Items from a data source:
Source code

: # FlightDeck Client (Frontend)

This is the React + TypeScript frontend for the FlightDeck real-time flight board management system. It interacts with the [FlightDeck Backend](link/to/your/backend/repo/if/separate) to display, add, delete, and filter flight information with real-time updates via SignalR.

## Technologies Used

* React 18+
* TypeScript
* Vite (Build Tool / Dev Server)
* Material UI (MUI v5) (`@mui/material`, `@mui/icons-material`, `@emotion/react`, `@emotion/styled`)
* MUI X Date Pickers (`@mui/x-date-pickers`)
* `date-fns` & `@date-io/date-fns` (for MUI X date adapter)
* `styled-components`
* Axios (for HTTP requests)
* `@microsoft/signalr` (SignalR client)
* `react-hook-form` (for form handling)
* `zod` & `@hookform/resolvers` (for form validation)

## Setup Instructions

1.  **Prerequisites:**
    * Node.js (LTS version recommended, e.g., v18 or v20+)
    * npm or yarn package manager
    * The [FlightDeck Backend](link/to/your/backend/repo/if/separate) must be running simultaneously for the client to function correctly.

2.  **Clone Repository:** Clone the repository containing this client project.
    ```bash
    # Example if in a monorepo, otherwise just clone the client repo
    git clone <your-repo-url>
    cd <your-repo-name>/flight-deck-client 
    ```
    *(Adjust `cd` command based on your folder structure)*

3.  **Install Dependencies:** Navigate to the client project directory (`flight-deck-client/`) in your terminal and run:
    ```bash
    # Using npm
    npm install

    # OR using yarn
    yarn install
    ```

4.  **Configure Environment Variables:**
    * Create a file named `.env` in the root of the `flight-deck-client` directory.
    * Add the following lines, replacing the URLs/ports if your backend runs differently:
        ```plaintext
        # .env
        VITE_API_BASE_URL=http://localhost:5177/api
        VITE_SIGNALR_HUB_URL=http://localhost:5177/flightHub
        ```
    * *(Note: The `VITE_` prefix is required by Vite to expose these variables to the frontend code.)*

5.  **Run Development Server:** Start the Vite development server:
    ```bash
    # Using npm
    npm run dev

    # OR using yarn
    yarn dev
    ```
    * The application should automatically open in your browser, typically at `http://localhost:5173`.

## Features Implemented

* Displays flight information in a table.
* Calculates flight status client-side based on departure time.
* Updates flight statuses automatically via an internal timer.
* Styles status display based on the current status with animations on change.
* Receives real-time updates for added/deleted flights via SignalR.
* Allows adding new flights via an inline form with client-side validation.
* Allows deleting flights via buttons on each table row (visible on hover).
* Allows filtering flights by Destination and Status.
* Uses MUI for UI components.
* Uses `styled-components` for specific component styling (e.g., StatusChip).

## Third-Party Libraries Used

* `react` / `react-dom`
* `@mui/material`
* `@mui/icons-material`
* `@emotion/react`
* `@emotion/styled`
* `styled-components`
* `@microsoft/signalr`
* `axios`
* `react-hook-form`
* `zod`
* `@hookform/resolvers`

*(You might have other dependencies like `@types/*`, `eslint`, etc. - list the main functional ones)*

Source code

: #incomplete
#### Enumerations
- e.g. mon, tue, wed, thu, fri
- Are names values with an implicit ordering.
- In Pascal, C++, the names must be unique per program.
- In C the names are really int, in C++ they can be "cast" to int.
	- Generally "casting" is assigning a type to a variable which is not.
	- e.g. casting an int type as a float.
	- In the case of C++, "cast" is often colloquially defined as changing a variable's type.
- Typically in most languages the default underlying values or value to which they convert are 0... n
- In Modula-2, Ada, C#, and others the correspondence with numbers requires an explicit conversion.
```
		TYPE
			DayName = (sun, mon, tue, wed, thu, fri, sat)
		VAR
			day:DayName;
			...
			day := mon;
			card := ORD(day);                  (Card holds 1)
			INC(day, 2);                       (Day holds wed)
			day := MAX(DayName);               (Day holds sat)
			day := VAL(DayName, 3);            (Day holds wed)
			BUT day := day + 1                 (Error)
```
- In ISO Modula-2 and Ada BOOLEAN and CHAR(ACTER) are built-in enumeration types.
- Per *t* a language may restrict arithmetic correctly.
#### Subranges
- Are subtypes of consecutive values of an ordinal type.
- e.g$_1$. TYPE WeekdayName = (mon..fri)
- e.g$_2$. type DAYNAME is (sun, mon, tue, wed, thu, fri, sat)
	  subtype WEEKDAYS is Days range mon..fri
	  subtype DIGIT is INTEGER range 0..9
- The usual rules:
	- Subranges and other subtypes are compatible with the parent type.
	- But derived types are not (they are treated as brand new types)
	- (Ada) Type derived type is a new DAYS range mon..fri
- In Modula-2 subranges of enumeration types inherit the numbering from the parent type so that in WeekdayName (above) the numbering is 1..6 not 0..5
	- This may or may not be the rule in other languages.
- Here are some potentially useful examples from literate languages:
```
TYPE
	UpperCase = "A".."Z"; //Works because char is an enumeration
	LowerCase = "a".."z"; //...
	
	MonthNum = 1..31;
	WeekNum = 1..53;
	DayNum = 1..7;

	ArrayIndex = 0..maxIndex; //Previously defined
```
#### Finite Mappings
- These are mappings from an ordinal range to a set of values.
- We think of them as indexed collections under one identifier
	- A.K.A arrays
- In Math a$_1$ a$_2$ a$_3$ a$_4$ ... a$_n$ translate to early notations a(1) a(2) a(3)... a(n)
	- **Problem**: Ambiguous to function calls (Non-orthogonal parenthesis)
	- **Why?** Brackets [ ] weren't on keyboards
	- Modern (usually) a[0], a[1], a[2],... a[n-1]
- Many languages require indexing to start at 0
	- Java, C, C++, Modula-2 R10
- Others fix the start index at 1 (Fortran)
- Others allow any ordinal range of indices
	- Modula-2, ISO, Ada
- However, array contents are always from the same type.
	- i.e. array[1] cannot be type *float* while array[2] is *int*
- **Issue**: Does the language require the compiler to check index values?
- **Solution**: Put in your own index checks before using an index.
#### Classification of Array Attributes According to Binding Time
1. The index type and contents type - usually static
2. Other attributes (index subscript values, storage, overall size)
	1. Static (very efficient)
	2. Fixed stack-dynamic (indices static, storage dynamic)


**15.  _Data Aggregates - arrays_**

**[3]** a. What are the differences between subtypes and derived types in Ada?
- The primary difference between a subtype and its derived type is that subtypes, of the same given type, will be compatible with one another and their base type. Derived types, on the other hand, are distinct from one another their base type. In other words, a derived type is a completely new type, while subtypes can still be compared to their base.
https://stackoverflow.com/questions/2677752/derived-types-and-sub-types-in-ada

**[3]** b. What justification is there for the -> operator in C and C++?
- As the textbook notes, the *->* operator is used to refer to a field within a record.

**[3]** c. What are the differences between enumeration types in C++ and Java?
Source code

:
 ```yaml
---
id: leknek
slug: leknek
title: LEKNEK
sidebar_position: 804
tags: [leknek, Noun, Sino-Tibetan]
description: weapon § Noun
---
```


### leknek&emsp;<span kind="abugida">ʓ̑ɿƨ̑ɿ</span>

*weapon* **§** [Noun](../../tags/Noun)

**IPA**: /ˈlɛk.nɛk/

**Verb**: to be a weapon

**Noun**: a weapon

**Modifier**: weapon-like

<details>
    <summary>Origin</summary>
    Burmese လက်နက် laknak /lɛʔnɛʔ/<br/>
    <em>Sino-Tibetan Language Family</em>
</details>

What to produce> Working through the data above, find every line holding "tags" and copy it.

Exercise answer>
tags: [leknek, Noun, Sino-Tibetan]
*weapon* **§** [Noun](../../tags/Noun)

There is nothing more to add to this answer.